Records drawn from a dataset:
--------------------

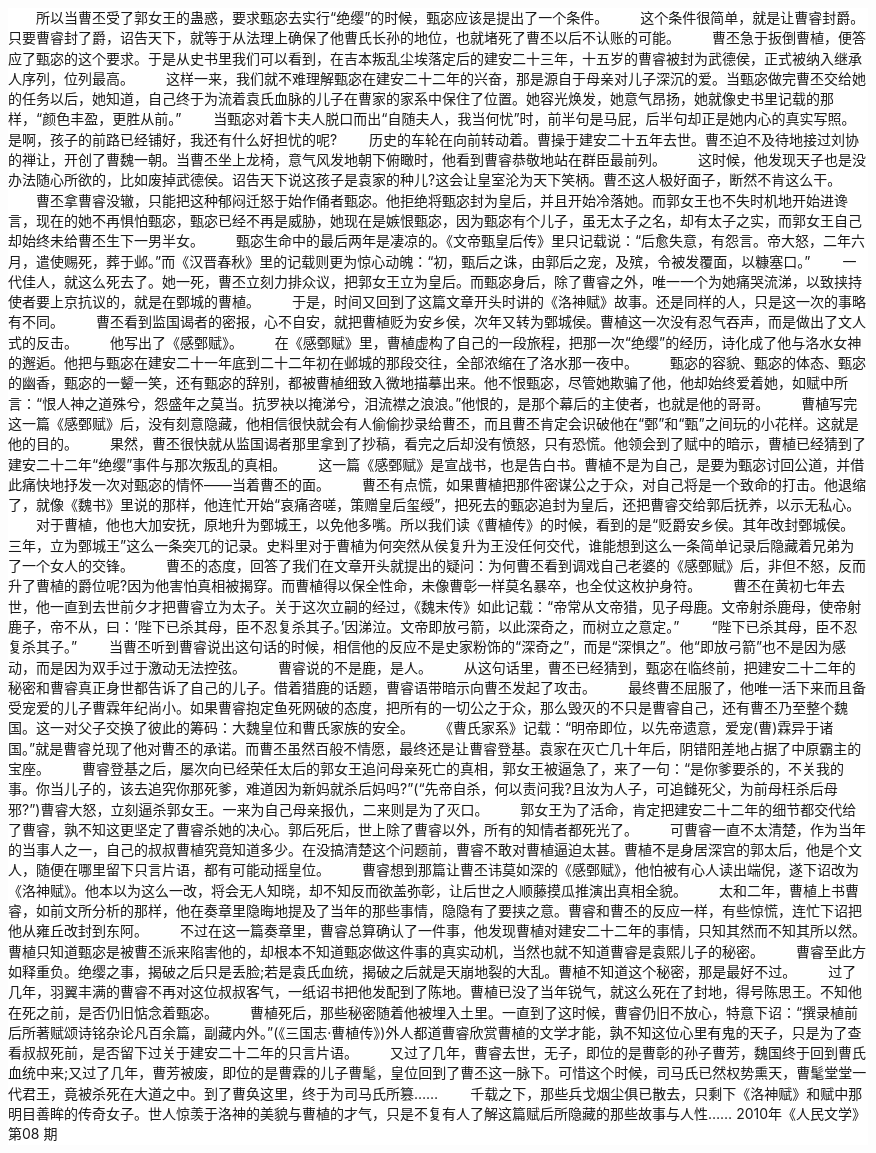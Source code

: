 　　所以当曹丕受了郭女王的蛊惑，要求甄宓去实行“绝缨”的时候，甄宓应该是提出了一个条件。
　　这个条件很简单，就是让曹睿封爵。只要曹睿封了爵，诏告天下，就等于从法理上确保了他曹氏长孙的地位，也就堵死了曹丕以后不认账的可能。
　　曹丕急于扳倒曹植，便答应了甄宓的这个要求。于是从史书里我们可以看到，在吉本叛乱尘埃落定后的建安二十三年，十五岁的曹睿被封为武德侯，正式被纳入继承人序列，位列最高。
　　这样一来，我们就不难理解甄宓在建安二十二年的兴奋，那是源自于母亲对儿子深沉的爱。当甄宓做完曹丕交给她的任务以后，她知道，自己终于为流着袁氏血脉的儿子在曹家的家系中保住了位置。她容光焕发，她意气昂扬，她就像史书里记载的那样，“颜色丰盈，更胜从前。”
　　当甄宓对着卞夫人脱口而出“自随夫人，我当何忧”时，前半句是马屁，后半句却正是她内心的真实写照。是啊，孩子的前路已经铺好，我还有什么好担忧的呢?
　　历史的车轮在向前转动着。曹操于建安二十五年去世。曹丕迫不及待地接过刘协的禅让，开创了曹魏一朝。当曹丕坐上龙椅，意气风发地朝下俯瞰时，他看到曹睿恭敬地站在群臣最前列。
　　这时候，他发现天子也是没办法随心所欲的，比如废掉武德侯。诏告天下说这孩子是袁家的种儿?这会让皇室沦为天下笑柄。曹丕这人极好面子，断然不肯这么干。
　　曹丕拿曹睿没辙，只能把这种郁闷迁怒于始作俑者甄宓。他拒绝将甄宓封为皇后，并且开始冷落她。而郭女王也不失时机地开始进谗言，现在的她不再惧怕甄宓，甄宓已经不再是威胁，她现在是嫉恨甄宓，因为甄宓有个儿子，虽无太子之名，却有太子之实，而郭女王自己却始终未给曹丕生下一男半女。
　　甄宓生命中的最后两年是凄凉的。《文帝甄皇后传》里只记载说：“后愈失意，有怨言。帝大怒，二年六月，遣使赐死，葬于邺。”而《汉晋春秋》里的记载则更为惊心动魄：“初，甄后之诛，由郭后之宠，及殡，令被发覆面，以糠塞口。”
　　一代佳人，就这么死去了。她一死，曹丕立刻力排众议，把郭女王立为皇后。而甄宓身后，除了曹睿之外，唯一一个为她痛哭流涕，以致挟持使者要上京抗议的，就是在鄄城的曹植。
　　于是，时间又回到了这篇文章开头时讲的《洛神赋》故事。还是同样的人，只是这一次的事略有不同。
　　曹丕看到监国谒者的密报，心不自安，就把曹植贬为安乡侯，次年又转为鄄城侯。曹植这一次没有忍气吞声，而是做出了文人式的反击。
　　他写出了《感鄄赋》。
　　在《感鄄赋》里，曹植虚构了自己的一段旅程，把那一次“绝缨”的经历，诗化成了他与洛水女神的邂逅。他把与甄宓在建安二十一年底到二十二年初在邺城的那段交往，全部浓缩在了洛水那一夜中。
　　甄宓的容貌、甄宓的体态、甄宓的幽香，甄宓的一颦一笑，还有甄宓的辞别，都被曹植细致入微地描摹出来。他不恨甄宓，尽管她欺骗了他，他却始终爱着她，如赋中所言：“恨人神之道殊兮，怨盛年之莫当。抗罗袂以掩涕兮，泪流襟之浪浪。”他恨的，是那个幕后的主使者，也就是他的哥哥。
　　曹植写完这一篇《感鄄赋》后，没有刻意隐藏，他相信很快就会有人偷偷抄录给曹丕，而且曹丕肯定会识破他在“鄄”和“甄”之间玩的小花样。这就是他的目的。
　　果然，曹丕很快就从监国谒者那里拿到了抄稿，看完之后却没有愤怒，只有恐慌。他领会到了赋中的暗示，曹植已经猜到了建安二十二年“绝缨”事件与那次叛乱的真相。
　　这一篇《感鄄赋》是宣战书，也是告白书。曹植不是为自己，是要为甄宓讨回公道，并借此痛快地抒发一次对甄宓的情怀——当着曹丕的面。
　　曹丕有点慌，如果曹植把那件密谋公之于众，对自己将是一个致命的打击。他退缩了，就像《魏书》里说的那样，他连忙开始“哀痛咨嗟，策赠皇后玺绶”，把死去的甄宓追封为皇后，还把曹睿交给郭后抚养，以示无私心。
　　对于曹植，他也大加安抚，原地升为鄄城王，以免他多嘴。所以我们读《曹植传》的时候，看到的是“贬爵安乡侯。其年改封鄄城侯。三年，立为鄄城王”这么一条突兀的记录。史料里对于曹植为何突然从侯复升为王没任何交代，谁能想到这么一条简单记录后隐藏着兄弟为了一个女人的交锋。
　　曹丕的态度，回答了我们在文章开头就提出的疑问：为何曹丕看到调戏自己老婆的《感鄄赋》后，非但不怒，反而升了曹植的爵位呢?因为他害怕真相被揭穿。而曹植得以保全性命，未像曹彰一样莫名暴卒，也全仗这枚护身符。
　　曹丕在黄初七年去世，他一直到去世前夕才把曹睿立为太子。关于这次立嗣的经过，《魏末传》如此记载：“帝常从文帝猎，见子母鹿。文帝射杀鹿母，使帝射鹿子，帝不从，曰：‘陛下已杀其母，臣不忍复杀其子。’因涕泣。文帝即放弓箭，以此深奇之，而树立之意定。”
　　“陛下已杀其母，臣不忍复杀其子。”
　　当曹丕听到曹睿说出这句话的时候，相信他的反应不是史家粉饰的“深奇之”，而是“深惧之”。他“即放弓箭”也不是因为感动，而是因为双手过于激动无法控弦。
　　曹睿说的不是鹿，是人。
　　从这句话里，曹丕已经猜到，甄宓在临终前，把建安二十二年的秘密和曹睿真正身世都告诉了自己的儿子。借着猎鹿的话题，曹睿语带暗示向曹丕发起了攻击。
　　最终曹丕屈服了，他唯一活下来而且备受宠爱的儿子曹霖年纪尚小。如果曹睿抱定鱼死网破的态度，把所有的一切公之于众，那么毁灭的不只是曹睿自己，还有曹丕乃至整个魏国。这一对父子交换了彼此的筹码：大魏皇位和曹氏家族的安全。
　　《曹氏家系》记载：“明帝即位，以先帝遗意，爱宠(曹)霖异于诸国。”就是曹睿兑现了他对曹丕的承诺。而曹丕虽然百般不情愿，最终还是让曹睿登基。袁家在灭亡几十年后，阴错阳差地占据了中原霸主的宝座。
　　曹睿登基之后，屡次向已经荣任太后的郭女王追问母亲死亡的真相，郭女王被逼急了，来了一句：“是你爹要杀的，不关我的事。你当儿子的，该去追究你那死爹，难道因为新妈就杀后妈吗?”(“先帝自杀，何以责问我?且汝为人子，可追雠死父，为前母枉杀后母邪?”)曹睿大怒，立刻逼杀郭女王。一来为自己母亲报仇，二来则是为了灭口。
　　郭女王为了活命，肯定把建安二十二年的细节都交代给了曹睿，孰不知这更坚定了曹睿杀她的决心。郭后死后，世上除了曹睿以外，所有的知情者都死光了。
　　可曹睿一直不太清楚，作为当年的当事人之一，自己的叔叔曹植究竟知道多少。在没搞清楚这个问题前，曹睿不敢对曹植逼迫太甚。曹植不是身居深宫的郭太后，他是个文人，随便在哪里留下只言片语，都有可能动摇皇位。
　　曹睿想到那篇让曹丕讳莫如深的《感鄄赋》，他怕被有心人读出端倪，遂下诏改为《洛神赋》。他本以为这么一改，将会无人知晓，却不知反而欲盖弥彰，让后世之人顺藤摸瓜推演出真相全貌。
　　太和二年，曹植上书曹睿，如前文所分析的那样，他在奏章里隐晦地提及了当年的那些事情，隐隐有了要挟之意。曹睿和曹丕的反应一样，有些惊慌，连忙下诏把他从雍丘改封到东阿。
　　不过在这一篇奏章里，曹睿总算确认了一件事，他发现曹植对建安二十二年的事情，只知其然而不知其所以然。曹植只知道甄宓是被曹丕派来陷害他的，却根本不知道甄宓做这件事的真实动机，当然也就不知道曹睿是袁熙儿子的秘密。
　　曹睿至此方如释重负。绝缨之事，揭破之后只是丢脸;若是袁氏血统，揭破之后就是天崩地裂的大乱。曹植不知道这个秘密，那是最好不过。
　　过了几年，羽翼丰满的曹睿不再对这位叔叔客气，一纸诏书把他发配到了陈地。曹植已没了当年锐气，就这么死在了封地，得号陈思王。不知他在死之前，是否仍旧惦念着甄宓。
　　曹植死后，那些秘密随着他被埋入土里。一直到了这时候，曹睿仍旧不放心，特意下诏：“撰录植前后所著赋颂诗铭杂论凡百余篇，副藏内外。”(《三国志·曹植传》)外人都道曹睿欣赏曹植的文学才能，孰不知这位心里有鬼的天子，只是为了查看叔叔死前，是否留下过关于建安二十二年的只言片语。
　　又过了几年，曹睿去世，无子，即位的是曹彰的孙子曹芳，魏国终于回到曹氏血统中来;又过了几年，曹芳被废，即位的是曹霖的儿子曹髦，皇位回到了曹丕这一脉下。可惜这个时候，司马氏已然权势熏天，曹髦堂堂一代君王，竟被杀死在大道之中。到了曹奂这里，终于为司马氏所篡……
　　千载之下，那些兵戈烟尘俱已散去，只剩下《洛神赋》和赋中那明目善眸的传奇女子。世人惊羡于洛神的美貌与曹植的才气，只是不复有人了解这篇赋后所隐藏的那些故事与人性……
   2010年《人民文学》 第08 期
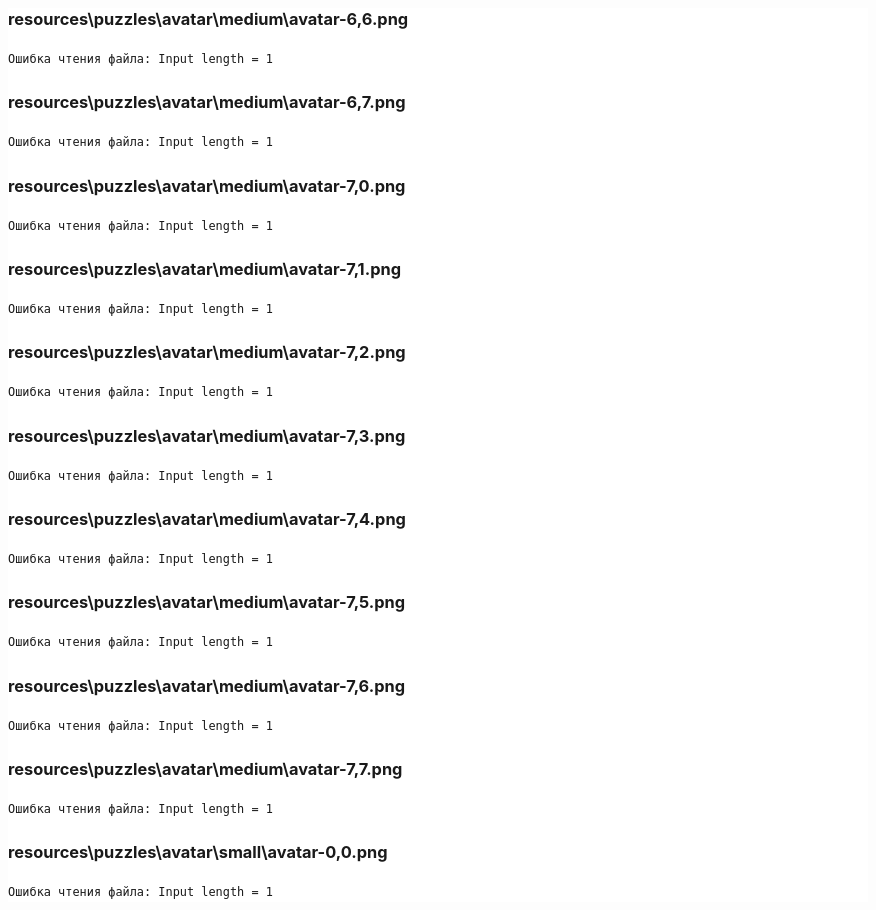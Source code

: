 ### resources\puzzles\avatar\medium\avatar-6,6.png
```
Ошибка чтения файла: Input length = 1
```

### resources\puzzles\avatar\medium\avatar-6,7.png
```
Ошибка чтения файла: Input length = 1
```

### resources\puzzles\avatar\medium\avatar-7,0.png
```
Ошибка чтения файла: Input length = 1
```

### resources\puzzles\avatar\medium\avatar-7,1.png
```
Ошибка чтения файла: Input length = 1
```

### resources\puzzles\avatar\medium\avatar-7,2.png
```
Ошибка чтения файла: Input length = 1
```

### resources\puzzles\avatar\medium\avatar-7,3.png
```
Ошибка чтения файла: Input length = 1
```

### resources\puzzles\avatar\medium\avatar-7,4.png
```
Ошибка чтения файла: Input length = 1
```

### resources\puzzles\avatar\medium\avatar-7,5.png
```
Ошибка чтения файла: Input length = 1
```

### resources\puzzles\avatar\medium\avatar-7,6.png
```
Ошибка чтения файла: Input length = 1
```

### resources\puzzles\avatar\medium\avatar-7,7.png
```
Ошибка чтения файла: Input length = 1
```

### resources\puzzles\avatar\small\avatar-0,0.png
```
Ошибка чтения файла: Input length = 1
```
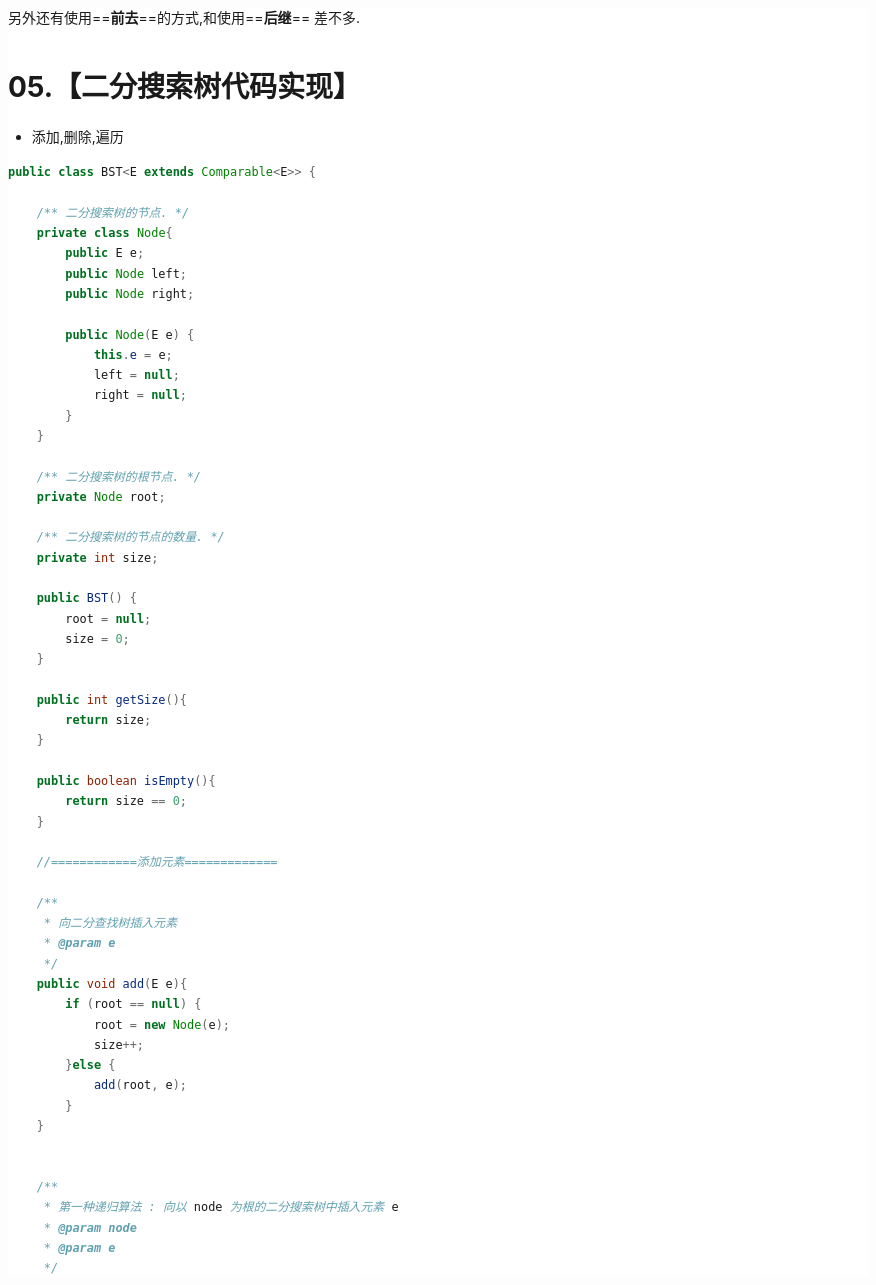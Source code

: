 
另外还有使用==**前去**==的方式,和使用==**后继**== 差不多.


# 05.【二分搜索树代码实现】
- 添加,删除,遍历


```java
public class BST<E extends Comparable<E>> {

    /** 二分搜索树的节点. */
    private class Node{
        public E e;
        public Node left;
        public Node right;

        public Node(E e) {
            this.e = e;
            left = null;
            right = null;
        }
    }

    /** 二分搜索树的根节点. */
    private Node root;

    /** 二分搜索树的节点的数量. */
    private int size;

    public BST() {
        root = null;
        size = 0;
    }

    public int getSize(){
        return size;
    }

    public boolean isEmpty(){
        return size == 0;
    }

    //============添加元素=============

    /**
     * 向二分查找树插入元素
     * @param e
     */
    public void add(E e){
        if (root == null) {
            root = new Node(e);
            size++;
        }else {
            add(root, e);
        }
    }


    /**
     * 第一种递归算法 : 向以 node 为根的二分搜索树中插入元素 e
     * @param node
     * @param e
     */
```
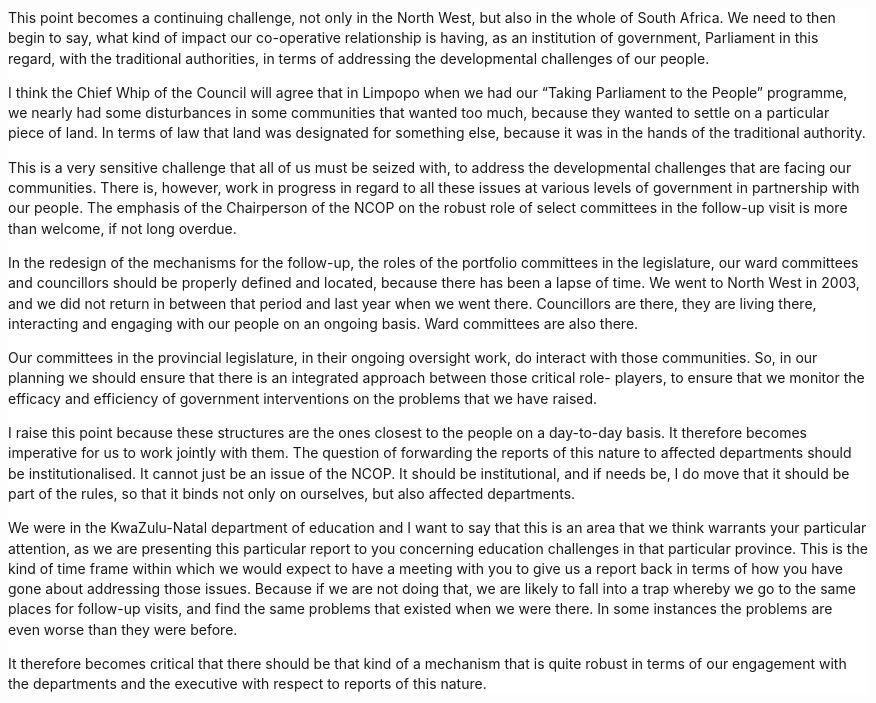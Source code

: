 This point becomes a continuing challenge, not only in the North West, but
also in the whole of South Africa. We need to then begin to say, what kind
of impact our co-operative relationship is having, as an institution of
government, Parliament in this regard, with the traditional authorities, in
terms of addressing the developmental challenges of our people.

I think the Chief Whip of the Council will agree that in Limpopo when we
had our “Taking Parliament to the People” programme, we nearly had some
disturbances in some communities that wanted too much, because they wanted
to settle on a particular piece of land. In terms of law that land was
designated for something else, because it was in the hands of the
traditional authority.

This is a very sensitive challenge that all of us must be seized with, to
address the developmental challenges that are facing our communities. There
is, however, work in progress in regard to all these issues at various
levels of government in partnership with our people. The emphasis of the
Chairperson of the NCOP on the robust role of select committees in the
follow-up visit is more than welcome, if not long overdue.

In the redesign of the mechanisms for the follow-up, the roles of the
portfolio committees in the legislature, our ward committees and
councillors should be properly defined and located, because there has been
a lapse of time. We went to North West in 2003, and we did not return in
between that period and last year when we went there. Councillors are
there, they are living there, interacting and engaging with our people on
an ongoing basis. Ward committees are also there.

Our committees in the provincial legislature, in their ongoing oversight
work, do interact with those communities. So, in our planning we should
ensure that there is an integrated approach between those critical role-
players, to ensure that we monitor the efficacy and efficiency of
government interventions on the problems that we have raised.

I raise this point because these structures are the ones closest to the
people on a day-to-day basis. It therefore becomes imperative for us to
work jointly with them. The question of forwarding the reports of this
nature to affected departments should be institutionalised. It cannot just
be an issue of the NCOP. It should be institutional, and if needs be, I do
move that it should be part of the rules, so that it binds not only on
ourselves, but also affected departments.

We were in the KwaZulu-Natal department of education and I want to say that
this is an area that we think warrants your particular attention, as we are
presenting this particular report to you concerning education challenges in
that particular province. This is the kind of time frame within which we
would expect to have a meeting with you to give us a report back in terms
of how you have gone about addressing those issues. Because if we are not
doing that, we are likely to fall into a trap whereby we go to the same
places for follow-up visits, and find the same problems that existed when
we were there. In some instances the problems are even worse than they were
before.

It therefore becomes critical that there should be that kind of a mechanism
that is quite robust in terms of our engagement with the departments and
the executive with respect to reports of this nature.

--------------------

Task objective: Using the records above, find and show each line with the string "basis".

Your solution:
an ongoing basis. Ward committees are also there.
people on a day-to-day basis. It therefore becomes imperative for us to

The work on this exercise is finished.